A paper labyrint
This is not really a book to look at in a photograph or in a display case. You must hold it in your hands. When you pick it up you notice immediately that there is something strange about it. We know from experience what the average weight of a book of such dimensions should be, and this book is much too light. This is because Margit Rijnaard (b. 1961), the artist from The Hague who made the book between 2000 and 2003, cut pieces of paper out of each page.
This is a wordless book. It does not contain any letters, any typography or even their suggestion. ‘This book was bought’, wrote the curator of the modern collection of the Museum Meermanno, ‘in order to highlight the boundary of the collection. This can only be done by overstepping it now and then.’

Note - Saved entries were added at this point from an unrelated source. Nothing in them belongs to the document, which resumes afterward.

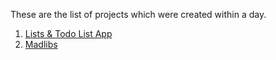 These are the list of projects which were created within a day. 

1. [Lists & Todo List App](https://github.com/VishalxRana/One-Day-Builds-Python-Projects-/tree/main/Lists-and-Todo-list-CLI-App)
2. [Madlibs](https://github.com/VishalxRana/One-Day-Builds-Python-Projects-/tree/main/Madlibs)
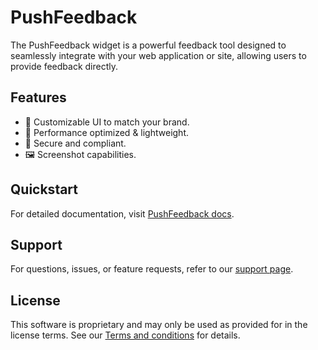 # PushFeedback

The PushFeedback widget is a powerful feedback tool designed to seamlessly integrate with your web application or site, allowing users to provide feedback directly.

## Features

* 🎨 Customizable UI to match your brand.
* 🚀 Performance optimized & lightweight.
* 🔐 Secure and compliant.
* 🖼️ Screenshot capabilities.

## Quickstart

For detailed documentation, visit [PushFeedback docs](https://docs.pushfeedback.com/).

## Support

For questions, issues, or feature requests, refer to our [support page](https://pushfeedback.com/support).

## License

This software is proprietary and may only be used as provided for in the license terms.
See our [Terms and conditions](https://pushfeedback.com/terms) for details.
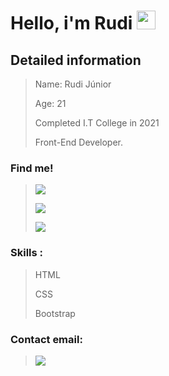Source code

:# Hello, i'm Rudi <img src="https://raw.githubusercontent.com/MartinHeinz/MartinHeinz/master/wave.gif" width="30px">  	

## Detailed information<br>

>Name: Rudi Júnior <p></p> Age: 21 <p></p> 
Completed I.T College in 2021 <p></p> Front-End Developer.

 ### Find me! 
 ><a href="https://www.linkedin.com/in/rudi-junior/" ><img src="https://img.shields.io/badge/LinkedIn-0077B5?style=for-the-badge&logo=linkedin&logoColor=white"></img></a> <p></p>
 <a href="https://twitter.com/RudiiJunior" ><img src="https://img.shields.io/badge/Twitter-1DA1F2?style=for-the-badge&logo=twitter&logoColor=white"></img></a> <p></p>
  <a href="https://www.instagram.com/rudi.juniior/" ><img src="https://img.shields.io/badge/Instagram-E4405F?style=for-the-badge&logo=instagram&logoColor=white"></img></a>  
 
### Skills : 
> HTML <p></p> CSS <p></p> Bootstrap 

### Contact email:
 
> <a href="mailto:rudi.juniior@gmail.com"><img src="https://img.shields.io/badge/Gmail-D14836?style=for-the-badge&logo=gmail&logoColor=white"></img></a>
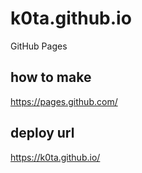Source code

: k0ta.github.io
==============

GitHub Pages


how to make 
------------

https://pages.github.com/


deploy url
--------------
https://k0ta.github.io/
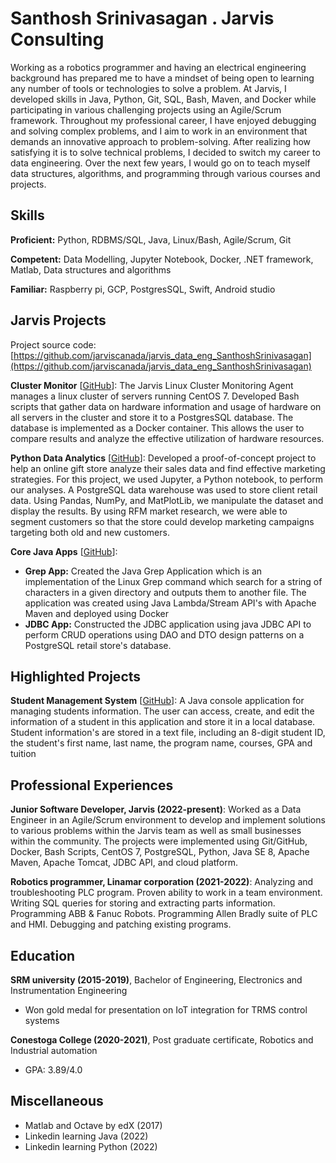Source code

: # Santhosh Srinivasagan . Jarvis Consulting

Working as a robotics programmer and having an electrical engineering background has prepared me to have a mindset of being open to learning any number of tools or technologies to solve a problem. At Jarvis, I developed skills in Java, Python, Git, SQL, Bash, Maven, and Docker while participating in various challenging projects using an Agile/Scrum framework. Throughout my professional career, I have enjoyed debugging and solving complex problems, and I aim to work in an environment that demands an innovative approach to problem-solving. After realizing how satisfying it is to solve technical problems, I decided to switch my career to data engineering. Over the next few years, I would go on to teach myself data structures, algorithms, and programming through various courses and projects.

## Skills

**Proficient:** Python, RDBMS/SQL, Java, Linux/Bash, Agile/Scrum, Git

**Competent:** Data Modelling, Jupyter Notebook, Docker, .NET framework, Matlab, Data structures and algorithms

**Familiar:** Raspberry pi, GCP, PostgresSQL, Swift, Android studio

## Jarvis Projects

Project source code: [https://github.com/jarviscanada/jarvis_data_eng_SanthoshSrinivasagan](https://github.com/jarviscanada/jarvis_data_eng_SanthoshSrinivasagan)


**Cluster Monitor** [[GitHub](https://github.com/jarviscanada/jarvis_data_eng_SanthoshSrinivasagan/tree/master/linux_sql)]: The Jarvis Linux Cluster Monitoring Agent manages a linux cluster of servers running CentOS 7. Developed Bash scripts that gather data on hardware information and usage of hardware on all servers in the cluster and store it to a PostgresSQL database. The database is implemented as a Docker container. This allows the user to compare results and analyze the effective utilization of hardware resources.

**Python Data Analytics** [[GitHub](https://github.com/jarviscanada/jarvis_data_eng_SanthoshSrinivasagan/tree/master/python_data_analytics)]: Developed a proof-of-concept project to help an online gift store analyze their sales data and find effective marketing strategies. For this project, we used Jupyter, a Python notebook, to perform our analyses. A PostgreSQL data warehouse was used to store client retail data. Using Pandas, NumPy, and MatPlotLib, we manipulate the dataset and display the results. By using RFM market research, we were able to segment customers so that the store could develop marketing campaigns targeting both old and new customers.

**Core Java Apps** [[GitHub](https://github.com/jarviscanada/jarvis_data_eng_SanthoshSrinivasagan/tree/master/core_java)]:
      
  - **Grep App:** Created the Java Grep Application which is an implementation of the Linux Grep command which search for a string of characters in a given directory and outputs them to another file. The application was created using Java Lambda/Stream API's with Apache Maven and deployed using Docker
  - **JDBC App:** Constructed the JDBC application using java JDBC API to perform CRUD operations using DAO and DTO design patterns on a PostgreSQL retail store's database.


## Highlighted Projects
**Student Management System** [[GitHub](https://github.com/Santhosh-Srini/StudentManagementSystem)]: A Java console application for managing students information. The user can access, create, and edit the information of a student in this application and store it in a local database. Student information's are stored in a text file, including an 8-digit student ID, the student's first name, last name, the program name, courses, GPA and tuition


## Professional Experiences

**Junior Software Developer, Jarvis (2022-present)**: Worked as a Data Engineer in an Agile/Scrum environment to develop and implement solutions to various problems within the Jarvis team as well as small businesses within the community. The projects were implemented using Git/GitHub, Docker, Bash Scripts, CentOS 7, PostgreSQL, Python, Java SE 8, Apache Maven, Apache Tomcat, JDBC API, and cloud platform.

**Robotics programmer, Linamar corporation (2021-2022)**: Analyzing and troubleshooting PLC program. Proven ability to work in a team environment. Writing SQL queries for storing and extracting parts information. Programming ABB & Fanuc Robots. Programming Allen Bradly suite of PLC and HMI. Debugging and patching existing programs.


## Education
**SRM university (2015-2019)**, Bachelor of Engineering, Electronics and Instrumentation Engineering
- Won gold medal for presentation on IoT integration for TRMS control systems

**Conestoga College (2020-2021)**, Post graduate certificate, Robotics and Industrial automation
- GPA: 3.89/4.0


## Miscellaneous
- Matlab and Octave by edX (2017)
- Linkedin learning Java (2022)
- Linkedin learning Python (2022)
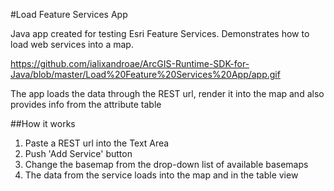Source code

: #Load Feature Services App

Java app created for testing Esri Feature Services.
Demonstrates how to load web services into a map.

https://github.com/ialixandroae/ArcGIS-Runtime-SDK-for-Java/blob/master/Load%20Feature%20Services%20App/app.gif

The app loads the data through the REST url, render it into the map and also provides info from the attribute table

##How it works

1. Paste a REST url into the Text Area 
2. Push 'Add Service' button
3. Change the basemap from the drop-down list of available basemaps
4. The data from the service loads into the map and in the table view
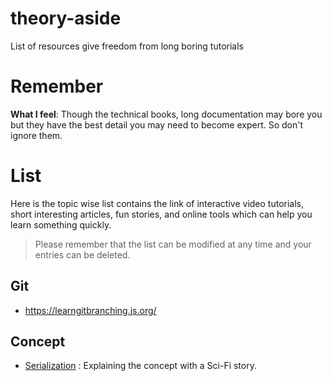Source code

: # theory-aside
List of resources give freedom from long boring tutorials

# Remember
**What I feel**: Though the technical books, long documentation may bore you but they have the best detail you may need to become expert. So don't ignore them.

# List
Here is the topic wise list contains the link of interactive video tutorials, short interesting articles, fun stories, and online tools which can help you learn something quickly.

> Please remember that the list can be modified at any time and your entries can be deleted.

## Git
* https://learngitbranching.js.org/


## Concept
* [Serialization](https://medium.com/@amitgupta.gwl/serialization-a-sci-fi-story-7957caa98968) : Explaining the concept with a Sci-Fi story.
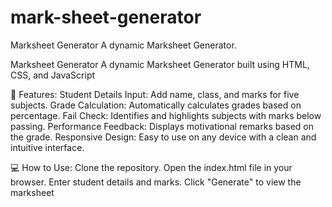 # mark-sheet-generator
Marksheet Generator A dynamic Marksheet Generator.


Marksheet Generator
A dynamic Marksheet Generator built using HTML, CSS, and JavaScript


🌟 Features:
Student Details Input: Add name, class, and marks for five subjects.
Grade Calculation: Automatically calculates grades based on percentage.
Fail Check: Identifies and highlights subjects with marks below passing.
Performance Feedback: Displays motivational remarks based on the grade.
Responsive Design: Easy to use on any device with a clean and intuitive interface.


💻 How to Use:
Clone the repository.
Open the index.html file in your browser.
Enter student details and marks.
Click "Generate" to view the marksheet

For a mere trifle Rijnaard bought a dummy as a remaindered book, in a black cardboard cover. With a pencil she drew on all pages patterns chiefly consisting of rectangles and squares. She then cut out these patterns, a job which – as it has been noted – took three years. Different patterns have been cut from every page. When you leaf through the book this produces a dizzying effect.
It seems as if you have landed in a paper labyrinth, in a matrix of geometrical planes and voids. Moreover, this remarkable artist’s book – one of many in the Meermanno collection – emits a sound when you leaf through it. In the words of the curator, ‘When turning the pages, a soft tapping sound is heard, like that of reed stems or wooden mess tins.’